**Assignment:** Within the records, tally the lines that contain "begin" and reply with that number only.

**Extracted entries:**
# # # # # # #

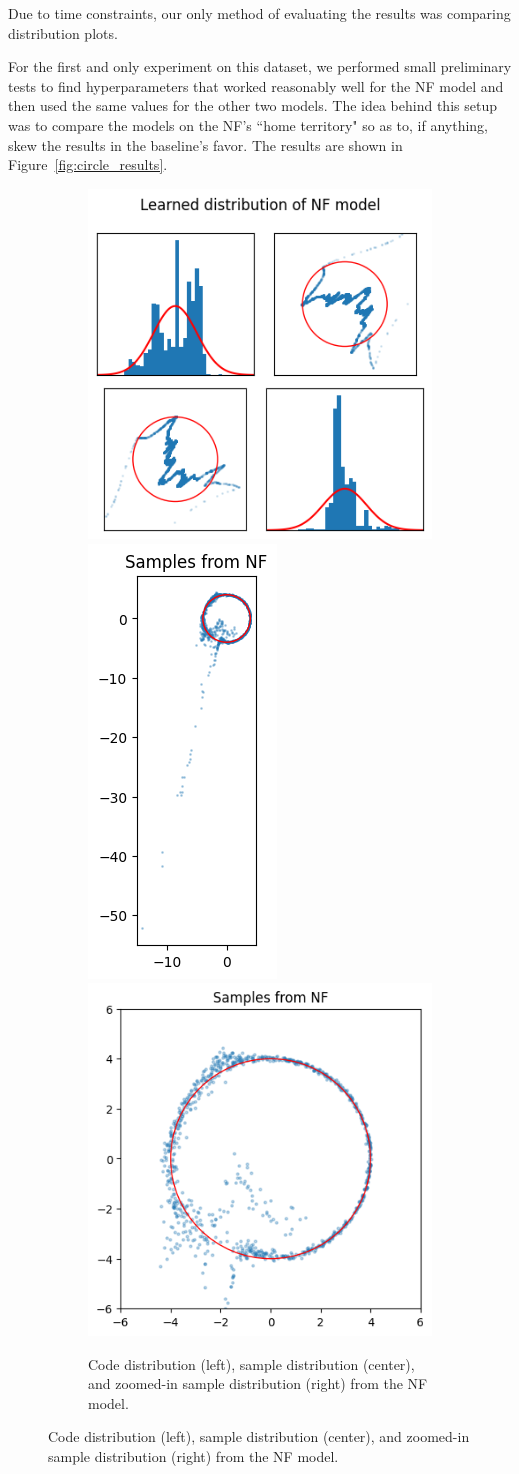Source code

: Due to time constraints, our only method of evaluating the results was comparing distribution plots.

For the first and only experiment on this dataset, we performed small preliminary tests to find hyperparameters that worked reasonably well for the NF model and then used the same values for the other two models. The idea behind this setup was to compare the models on the NF's ``home territory" so as to, if anything, skew the results in the baseline's favor. The results are shown in Figure~\ref{fig:circle_results}.

\begin{figure}
\centering
\begin{subfigure}{\textwidth}
    \centering
    \includegraphics[height=.39\textwidth]{images/degen_circle/nf_code_distribution.png}
    \includegraphics[height=.39\textwidth]{images/degen_circle/nf_sample_full.png}
    \includegraphics[height=.39\textwidth]{images/degen_circle/nf_sample_zoomed.png}
    \caption{Code distribution (left), sample distribution (center), and zoomed-in sample distribution (right) from the NF model.}

\end{subfigure}
\end{figure}
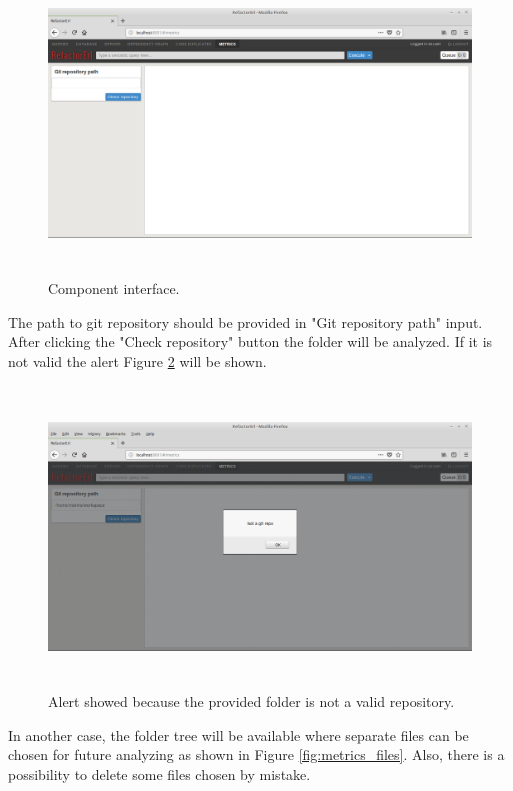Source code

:\begin{figure}[ht]
	\includegraphics[height=80mm]{figures/metrics.png}
	\caption{Component interface.}
	\label{fig:interface}
\end{figure}

The path to git repository should be provided in "Git repository path" input. After clicking the "Check repository" button the folder will be analyzed. If it is not valid the alert Figure \ref{fig:metrics_alert} will be shown.  

\begin{figure}[ht]
	\includegraphics[height=80mm]{figures/alert.png}
	\caption{Alert showed because the provided folder is not a valid repository.}
	\label{fig:metrics_alert}
\end{figure}

In another case, the folder tree will be available where separate files can be chosen for future analyzing as shown in Figure \ref{fig:metrics_files}. Also, there is a possibility to delete some files chosen by mistake.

# # # # # # #

**Expected answer:** 4